File photo of biomedicine and innovative drugs R&D. (Photo/junshipharma.com)
Junshi Biosciences gets Chinese approval for emerging therapy to treat skin cancer
Shanghai Junshi Biosciences Co Ltd has nabbed China's first approval for a homegrown anti-PD-1 treatment, an emerging cancer therapy that boosts the immune system to help the body to target and kill tumors.
Called Toripalimab, and designed for treating skin cancer melanoma, the Chinese treatment was conditionally approved by the National Medical Products Administration under priority review on Monday, about nine months after the company filed its new drug approval application.
Previously, the NMPA has approved two foreign anti-PD-1 treatments: Opdivo by Bristol-Myers Squibb Co Ltd in June and Keytruda from Merck and Co in July.
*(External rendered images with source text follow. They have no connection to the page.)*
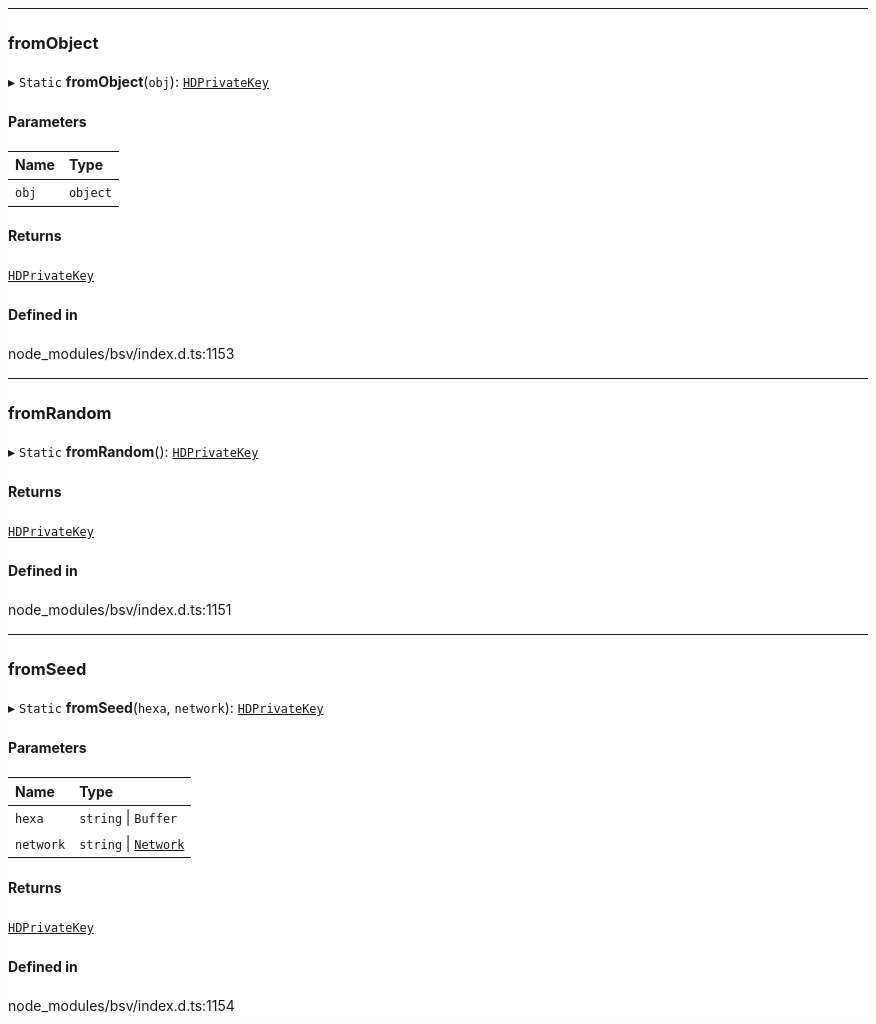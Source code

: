 ___

### fromObject

▸ `Static` **fromObject**(`obj`): [`HDPrivateKey`](bsv.HDPrivateKey.md)

#### Parameters

| Name | Type |
| :------ | :------ |
| `obj` | `object` |

#### Returns

[`HDPrivateKey`](bsv.HDPrivateKey.md)

#### Defined in

node_modules/bsv/index.d.ts:1153

___

### fromRandom

▸ `Static` **fromRandom**(): [`HDPrivateKey`](bsv.HDPrivateKey.md)

#### Returns

[`HDPrivateKey`](bsv.HDPrivateKey.md)

#### Defined in

node_modules/bsv/index.d.ts:1151

___

### fromSeed

▸ `Static` **fromSeed**(`hexa`, `network`): [`HDPrivateKey`](bsv.HDPrivateKey.md)

#### Parameters

| Name | Type |
| :------ | :------ |
| `hexa` | `string` \| `Buffer` |
| `network` | `string` \| [`Network`](../interfaces/bsv.Networks.Network.md) |

#### Returns

[`HDPrivateKey`](bsv.HDPrivateKey.md)

#### Defined in

node_modules/bsv/index.d.ts:1154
Analysts said the approval of the first domestically developed anti-PD-1 treatment is a milestone for the Chinese biopharmaceutical industry and a leap in the overall competence of domestic companies.
In addition to Junshi Biosciences, a slew of Chinese pharmaceutical companies, including Innovent Biologics Inc and Jiangsu Hengrui Medicine Co Ltd, have also forayed into innovative drugs-drugs with independent intellectual property-research and development, according to Shi Lichen, founder of third-party medical services platform Beijing Dingchen Medical Consultancy.
"Chinese pharmaceutical companies lag behind multinationals in the chemical drugs sector, but it is a different story for biomedicine and innovative drugs R&D," Shi said.
"The approval of the first Chinese anti-PD-1 treatment just proved that."
Before the biomedicine started rising into prominence in around 2008, domestic companies had already seized the opportunities to research and develop biopharmaceuticals, thanks to the technologies, capital, talent pool and other resources accumulated, he explained.
In many biomedical sectors-especially vaccines, gene testing, and immunity therapies-domestic companies have showed world-leading capabilities, and have filed hundreds of clinical trial applications for innovative medicines, he added.
According to the NMPA, the new anti-PD-1 medicine will provide an important treatment alternative for Chinese patients suffering from melanoma, as the disease's mortality rate is increasing, with approximately 20,000 new cases annually.
Clinical trial results showed that the new medicine has an objective response rate of 17.3 percent among patients with certain kinds of melanoma and who have failed previous systemic treatment.
The disease control rate and one-year survival rate are 57.5 percent and 69.3 percent respectively, according to the NMPA.
More than 50 anti-PD-1 products have filed clinical trial applications in China, and more than 20 have filed new drug approval applications, according to Chinese media reports.
Junshi Biosciences' subsidiary Top Alliance received approval for Toripalimab drug. The parent company, which is set to go public in Hong Kong next week, has a pipeline of more than 10 biomedical candidates.
However, Zhao Heng, founder of consulting company Latitude Health, said the competition will be very fierce as many emerging immuno-oncology drugs all seek to take a share of the Chinese market.
He said it is bad for the healthy development of the domestic biopharmaceutical industry that so many Chinese companies are flocking into the sector, especially small and medium-sized players, as duplicated efforts waste money and resources.